Search the data for the word "into" and copy every line that contains it.

========================================================================

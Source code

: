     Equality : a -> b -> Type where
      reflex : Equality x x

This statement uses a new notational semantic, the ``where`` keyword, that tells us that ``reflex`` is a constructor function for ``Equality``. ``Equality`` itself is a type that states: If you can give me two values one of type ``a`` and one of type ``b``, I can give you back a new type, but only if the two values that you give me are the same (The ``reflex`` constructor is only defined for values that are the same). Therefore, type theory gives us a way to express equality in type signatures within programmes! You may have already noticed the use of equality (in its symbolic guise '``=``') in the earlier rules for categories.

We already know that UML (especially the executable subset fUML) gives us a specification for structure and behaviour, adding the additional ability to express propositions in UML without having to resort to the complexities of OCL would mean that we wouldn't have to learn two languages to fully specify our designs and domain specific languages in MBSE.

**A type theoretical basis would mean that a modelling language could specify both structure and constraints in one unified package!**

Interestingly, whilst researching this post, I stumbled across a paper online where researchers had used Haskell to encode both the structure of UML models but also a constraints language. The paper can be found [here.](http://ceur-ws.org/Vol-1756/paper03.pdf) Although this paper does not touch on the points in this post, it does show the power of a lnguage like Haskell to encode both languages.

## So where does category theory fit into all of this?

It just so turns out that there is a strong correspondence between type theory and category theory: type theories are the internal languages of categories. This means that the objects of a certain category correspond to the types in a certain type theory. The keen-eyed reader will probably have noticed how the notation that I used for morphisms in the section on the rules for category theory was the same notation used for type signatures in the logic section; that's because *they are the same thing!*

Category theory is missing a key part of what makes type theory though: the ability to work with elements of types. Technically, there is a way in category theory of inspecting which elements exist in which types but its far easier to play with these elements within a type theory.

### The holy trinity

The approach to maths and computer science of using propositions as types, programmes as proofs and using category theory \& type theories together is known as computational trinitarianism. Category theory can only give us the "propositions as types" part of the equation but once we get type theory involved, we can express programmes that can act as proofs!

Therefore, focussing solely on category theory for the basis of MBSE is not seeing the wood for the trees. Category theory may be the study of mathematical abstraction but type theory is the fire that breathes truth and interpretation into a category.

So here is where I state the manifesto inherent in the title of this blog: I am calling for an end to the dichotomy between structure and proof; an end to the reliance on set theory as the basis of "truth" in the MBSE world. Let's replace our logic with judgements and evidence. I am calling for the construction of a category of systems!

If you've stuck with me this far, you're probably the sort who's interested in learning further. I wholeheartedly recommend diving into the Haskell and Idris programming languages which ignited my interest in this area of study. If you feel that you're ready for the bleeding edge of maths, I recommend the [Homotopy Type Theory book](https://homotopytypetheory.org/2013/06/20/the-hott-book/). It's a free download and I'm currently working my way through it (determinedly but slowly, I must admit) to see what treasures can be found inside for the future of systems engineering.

========================================================================

Problem solution »
## So where does category theory fit into all of this?
Therefore, focussing solely on category theory for the basis of MBSE is not seeing the wood for the trees. Category theory may be the study of mathematical abstraction but type theory is the fire that breathes truth and interpretation into a category.
If you've stuck with me this far, you're probably the sort who's interested in learning further. I wholeheartedly recommend diving into the Haskell and Idris programming languages which ignited my interest in this area of study. If you feel that you're ready for the bleeding edge of maths, I recommend the [Homotopy Type Theory book](https://homotopytypetheory.org/2013/06/20/the-hott-book/). It's a free download and I'm currently working my way through it (determinedly but slowly, I must admit) to see what treasures can be found inside for the future of systems engineering.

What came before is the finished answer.